G-protein-coupled receptors generally share a similar structure containing seven membrane-spanning domains and extracellular site(s) for N-glycosylation. The histamine H2 receptor is a member of the family of G-protein-coupled receptors, and has three extracellular potential sites for N-glycosylation (Asn-4, Asn-162 and Asn-168). To date, however, no information has been presented regarding N-glycosylation of the H2 receptor. To investigate the presence, location and functional roles of N-glycosylation of the H2 receptor, site-directed mutagenesis was performed to eliminate the potential site(s) for N-glycosylation singly and collectively. The wild-type and mutated H2 receptors were expressed stably in Chinese hamster ovary (CHO) cells or transiently in COS7 cells. Immunoblotting of the wild-type and mutated H2 receptors with an antiserum directed against the C-terminus of the H2 receptor showed that mutation at Asn-162, but not at Asn-168, resulted in a substantial decrease in the molecular mass.
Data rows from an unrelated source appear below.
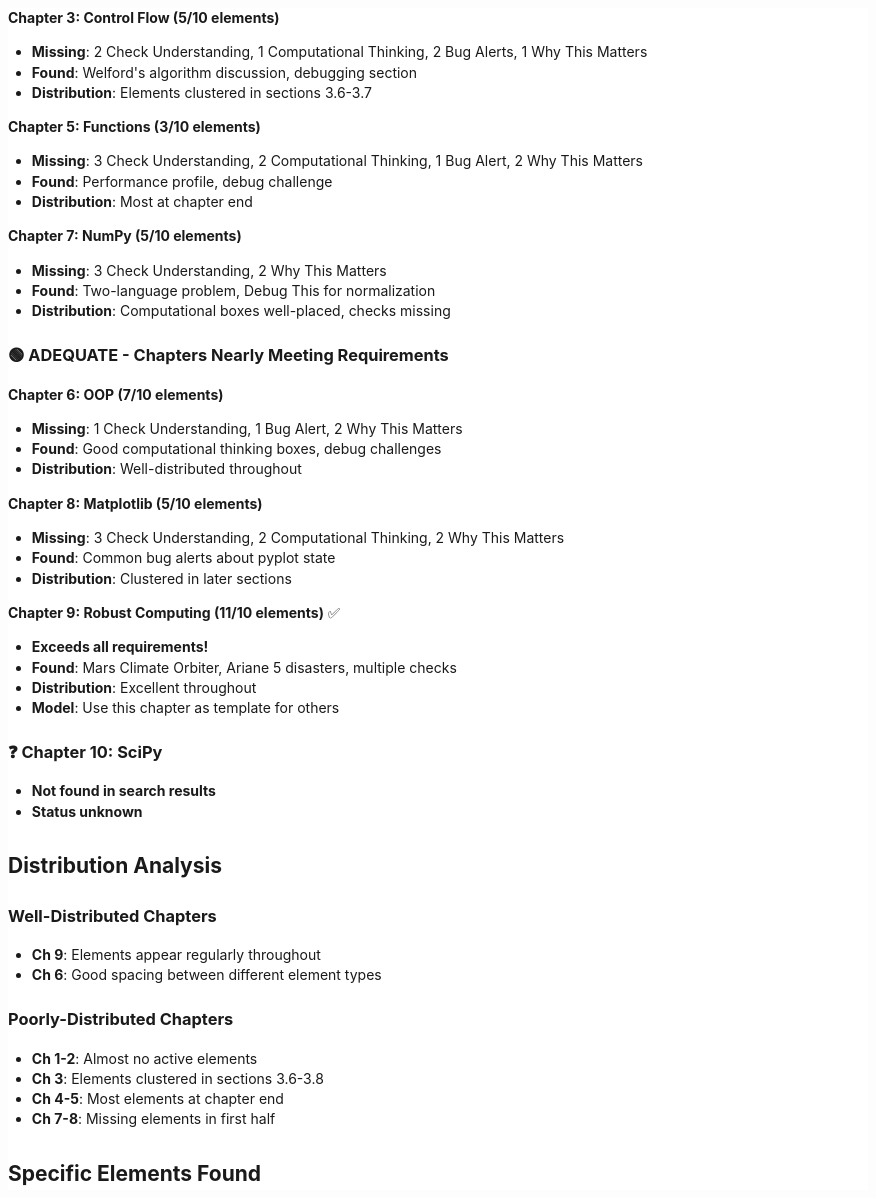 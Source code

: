 **Chapter 3: Control Flow (5/10 elements)**
- **Missing**: 2 Check Understanding, 1 Computational Thinking, 2 Bug Alerts, 1 Why This Matters
- **Found**: Welford's algorithm discussion, debugging section
- **Distribution**: Elements clustered in sections 3.6-3.7

**Chapter 5: Functions (3/10 elements)**
- **Missing**: 3 Check Understanding, 2 Computational Thinking, 1 Bug Alert, 2 Why This Matters
- **Found**: Performance profile, debug challenge
- **Distribution**: Most at chapter end

**Chapter 7: NumPy (5/10 elements)**
- **Missing**: 3 Check Understanding, 2 Why This Matters
- **Found**: Two-language problem, Debug This for normalization
- **Distribution**: Computational boxes well-placed, checks missing

### 🟢 ADEQUATE - Chapters Nearly Meeting Requirements

**Chapter 6: OOP (7/10 elements)**
- **Missing**: 1 Check Understanding, 1 Bug Alert, 2 Why This Matters
- **Found**: Good computational thinking boxes, debug challenges
- **Distribution**: Well-distributed throughout

**Chapter 8: Matplotlib (5/10 elements)**
- **Missing**: 3 Check Understanding, 2 Computational Thinking, 2 Why This Matters
- **Found**: Common bug alerts about pyplot state
- **Distribution**: Clustered in later sections

**Chapter 9: Robust Computing (11/10 elements)** ✅
- **Exceeds all requirements!**
- **Found**: Mars Climate Orbiter, Ariane 5 disasters, multiple checks
- **Distribution**: Excellent throughout
- **Model**: Use this chapter as template for others

### ❓ Chapter 10: SciPy
- **Not found in search results**
- **Status unknown**

## Distribution Analysis

### Well-Distributed Chapters
- **Ch 9**: Elements appear regularly throughout
- **Ch 6**: Good spacing between different element types

### Poorly-Distributed Chapters  
- **Ch 1-2**: Almost no active elements
- **Ch 3**: Elements clustered in sections 3.6-3.8
- **Ch 4-5**: Most elements at chapter end
- **Ch 7-8**: Missing elements in first half

## Specific Elements Found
A mutation at Asn-4 led to a further decrease in the molecular mass. Tunicamycin treatment of the transfected cells yielded a sharp band with a molecular mass identical to that of the mutant devoid of all three potential sites for N-glycosylation. These findings indicate that the H2 receptor is N-glycosylated, and that N-glycosylation takes place mainly at two sites, Asn-4 and Asn-162. Neither the affinity for tiotidine nor that for histamine was affected by the mutagenesis. Immunocytochemistry and tiotidine binding showed that the mutated receptors were exclusively distributed on the cell surface in a fashion similar to that of the wild-type. In addition, the glycosylation-defective receptor was capable of activating adenylate cyclase and elevating the intracellular Ca2+ concentration in response to histamine in stable CHO cell lines. Thus N-glycosylation of the H2 receptor is not required for cell surface localization, ligand binding or functional coupling to G-protein(s).